How To Use New Google Gemini 1.5 Pro (Gemini AI Tutorial) Complete Guide With Tips and Tricks

The video tutorial provides a detailed guide on utilizing Google’s Gemini AI Studio, highlighting the features and capabilities of Gemini 1.5 Flash and Gemini 1.5 Pro models for different use cases. Users are encouraged to experiment with prompts, structured inputs, and tuning options to optimize the model’s performance, along with tips on saving prompts, testing responses, and leveraging the multimodal capabilities of Gemini AI Studio.

Google has officially released the Google AI Studio in various EU and UK countries, offering models such as Gemini 1.5 Flash and Gemini 1.5 Pro. Gemini 1.5 Flash is a fast model with a 1 million token context window, while Gemini 1.5 Pro is more advanced, allowing for long contexts in multimodal use cases. The video tutorial covers different use cases for the 1 million context window, helping users understand the capabilities of these models.

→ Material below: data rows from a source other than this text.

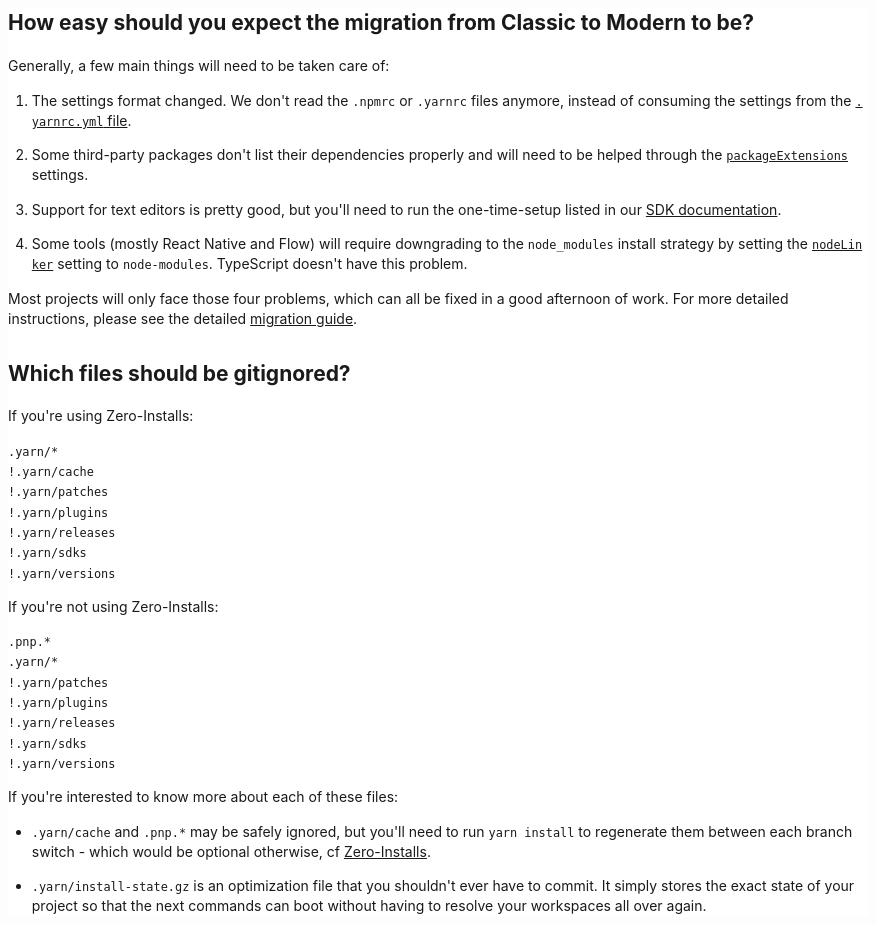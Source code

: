 ## How easy should you expect the migration from Classic to Modern to be?

Generally, a few main things will need to be taken care of:

1. The settings format changed. We don't read the `.npmrc` or `.yarnrc` files anymore, instead of consuming the settings from the [`.yarnrc.yml` file](https://yarnpkg.com/configuration/yarnrc).

2. Some third-party packages don't list their dependencies properly and will need to be helped through the [`packageExtensions`](https://yarnpkg.com/configuration/yarnrc#packageExtensions) settings.

3. Support for text editors is pretty good, but you'll need to run the one-time-setup listed in our [SDK documentation](https://yarnpkg.com/getting-started/editor-sdks).

4. Some tools (mostly React Native and Flow) will require downgrading to the `node_modules` install strategy by setting the [`nodeLinker`](https://yarnpkg.com/configuration/yarnrc#nodeLinker) setting to `node-modules`. TypeScript doesn't have this problem.

Most projects will only face those four problems, which can all be fixed in a good afternoon of work. For more detailed instructions, please see the detailed [migration guide](/getting-started/migration).

## Which files should be gitignored?

If you're using Zero-Installs:

```gitignore
.yarn/*
!.yarn/cache
!.yarn/patches
!.yarn/plugins
!.yarn/releases
!.yarn/sdks
!.yarn/versions
```

If you're not using Zero-Installs:

```gitignore
.pnp.*
.yarn/*
!.yarn/patches
!.yarn/plugins
!.yarn/releases
!.yarn/sdks
!.yarn/versions
```

If you're interested to know more about each of these files:

- `.yarn/cache` and `.pnp.*` may be safely ignored, but you'll need to run `yarn install` to regenerate them between each branch switch - which would be optional otherwise, cf [Zero-Installs](/features/caching#zero-installs).

- `.yarn/install-state.gz` is an optimization file that you shouldn't ever have to commit. It simply stores the exact state of your project so that the next commands can boot without having to resolve your workspaces all over again.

There are three main models discussed: Gemini 1.0 Pro, Gemini 1.5 Pro, and Gemini 1.5 Flash. Gemini 1.5 Pro stands out with its 1 million token context window, enabling users to explore a wide range of tasks within a single context. Instructions on creating prompts for each model are provided, showcasing how to set up system instructions for desired responses. This feature allows users to save time by setting specific response guidelines for the model to follow.

The tutorial also delves into structured prompts within the Gemini AI Studio, where users can input examples of inputs and outputs to customize the model’s responses. By providing specific examples and categorizing inputs and outputs, users can train the model to generate tailored responses. Testing prompts using sample videos and audio capabilities is highlighted, emphasizing the ability to ask questions about video and audio content to receive detailed responses.

Gemini 1.5 Flash is recommended for quick tasks like image or audio identification, while Gemini 1.5 Pro is suitable for detailed descriptions and more complex queries. The process of tuning a model is explained, allowing users to customize the model based on specific data and tasks. This tuning feature enhances the model’s performance and adaptability to user-defined objectives.

In conclusion, the video tutorial provides a comprehensive guide on utilizing the Google Gemini AI Studio, explaining the differences between Gemini 1.5 Flash and Gemini 1.5 Pro models. Users are encouraged to experiment with various prompts, structured inputs, and tuning options to optimize the model’s performance for their specific use cases. Additionally, tips on saving prompts, testing responses, and leveraging the multimodal capabilities of Gemini AI Studio are shared to help users make the most of this advanced tool.